With regard to marriage preparation, Pope Benedict forthrightly raised the “serious pastoral problem” of the “widespread practice of cohabitation” by couples prior to marriage, saying that often couples seem “unaware that it is gravely sinful, not to mention damaging to the stability of society.” Many couples today are choosing to cohabit without any urgency to get married. If these couples eventually determine to marry and approach the Church, priests are in a bind, obviously desiring to help the couple regularize their situation while at the same time trying to call them to conversion and to minimize the scandal that their situation causes among their family members and friends. That scandal is not limited to those who might object to cohabitation, but is much greater among those who have been so inured to the practice of living together before marriage that they’re no longer scandalized at all. Pope Benedict encouraged bishops and pastors to “develop clear pastoral and liturgical norms for the worthy celebration of matrimony that embody an unambiguous witness to the objective demands of Christian morality, while showing sensitivity and concern for young couples.” While he leaves the specifics up to bishops and pastors, he is clearly saying that cohabitation can’t be ignored.
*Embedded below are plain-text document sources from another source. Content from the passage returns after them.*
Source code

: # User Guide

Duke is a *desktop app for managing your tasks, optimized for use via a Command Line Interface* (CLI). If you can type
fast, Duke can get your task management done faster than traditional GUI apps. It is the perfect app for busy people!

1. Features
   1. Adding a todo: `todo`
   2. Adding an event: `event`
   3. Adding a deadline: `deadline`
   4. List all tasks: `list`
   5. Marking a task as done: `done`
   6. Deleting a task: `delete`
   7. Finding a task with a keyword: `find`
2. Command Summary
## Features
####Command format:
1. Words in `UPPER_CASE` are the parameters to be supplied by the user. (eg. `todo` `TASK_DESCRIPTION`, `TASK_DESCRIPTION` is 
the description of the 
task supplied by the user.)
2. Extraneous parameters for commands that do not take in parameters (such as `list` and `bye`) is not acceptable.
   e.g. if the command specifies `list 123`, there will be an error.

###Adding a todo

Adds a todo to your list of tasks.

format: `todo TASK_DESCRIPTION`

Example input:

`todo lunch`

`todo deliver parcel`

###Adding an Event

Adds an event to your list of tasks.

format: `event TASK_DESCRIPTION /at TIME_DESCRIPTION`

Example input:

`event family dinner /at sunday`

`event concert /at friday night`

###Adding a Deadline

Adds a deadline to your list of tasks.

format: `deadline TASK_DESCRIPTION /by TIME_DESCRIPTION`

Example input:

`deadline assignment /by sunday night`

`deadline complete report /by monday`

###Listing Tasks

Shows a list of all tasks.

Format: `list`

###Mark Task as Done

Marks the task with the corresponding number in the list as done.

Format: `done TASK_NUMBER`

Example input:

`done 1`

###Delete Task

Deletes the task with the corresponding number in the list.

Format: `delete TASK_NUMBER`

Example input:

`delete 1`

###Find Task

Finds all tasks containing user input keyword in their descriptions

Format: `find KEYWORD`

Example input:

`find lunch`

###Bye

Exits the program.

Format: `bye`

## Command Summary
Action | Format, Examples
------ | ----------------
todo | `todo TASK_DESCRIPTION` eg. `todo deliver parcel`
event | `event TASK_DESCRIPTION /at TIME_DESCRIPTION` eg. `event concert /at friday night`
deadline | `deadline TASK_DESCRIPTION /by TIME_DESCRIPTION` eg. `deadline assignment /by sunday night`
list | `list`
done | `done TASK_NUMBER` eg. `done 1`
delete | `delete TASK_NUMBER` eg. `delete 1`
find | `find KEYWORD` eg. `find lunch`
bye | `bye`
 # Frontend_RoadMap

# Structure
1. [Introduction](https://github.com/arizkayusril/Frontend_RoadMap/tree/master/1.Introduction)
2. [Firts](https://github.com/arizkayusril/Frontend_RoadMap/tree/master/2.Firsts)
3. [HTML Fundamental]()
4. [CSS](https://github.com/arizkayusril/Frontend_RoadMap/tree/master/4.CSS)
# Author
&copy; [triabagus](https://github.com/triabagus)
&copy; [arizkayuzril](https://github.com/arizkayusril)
Guidelines need to be formulated, he said, indicating what cohabitating couples need to do in order worthily to receive the Sacrament and whether weddings of couples in such objectively scandalous situations should be celebrated differently than couples who have sought to structure their lives chastely in “unambiguous witness to the objective demands of Christian morality.”
That leads to the last issue Pope Benedict raised: the “urgent need for the entire Christian community to recover an appreciation for the virtue of chastity.” He noted that the “permissive ideologies exalted in some quarters … constitute a powerful and destructive form of counter-Catechesis for the young” and that therefore the Church needs to be all the more committed to forming young hearts with the Church’s full “integrated, consistent and uplifting vision of human sexuality.” This has to occur not just in catechetical classrooms, retreats and homilies, but also through the convincing, embodied witness of Christian married couples. The young, he said, have a “fundamental right to grow up with a healthy understanding of sexuality” and all Catholics have the duty to provide it. Since children are the “greatest treasure and future of every society,” and since the future of humanity will pass based on the choices they make with respect to chastity, love, sex, marriage and family, Pope Benedict concluded, “truly caring for them means recognizing our responsibility to teach, defend and live the moral virtues that are the key to human fulfillment.” And meeting this responsibility in our present context requires nothing less than the full pastoral commitment of the entire Church.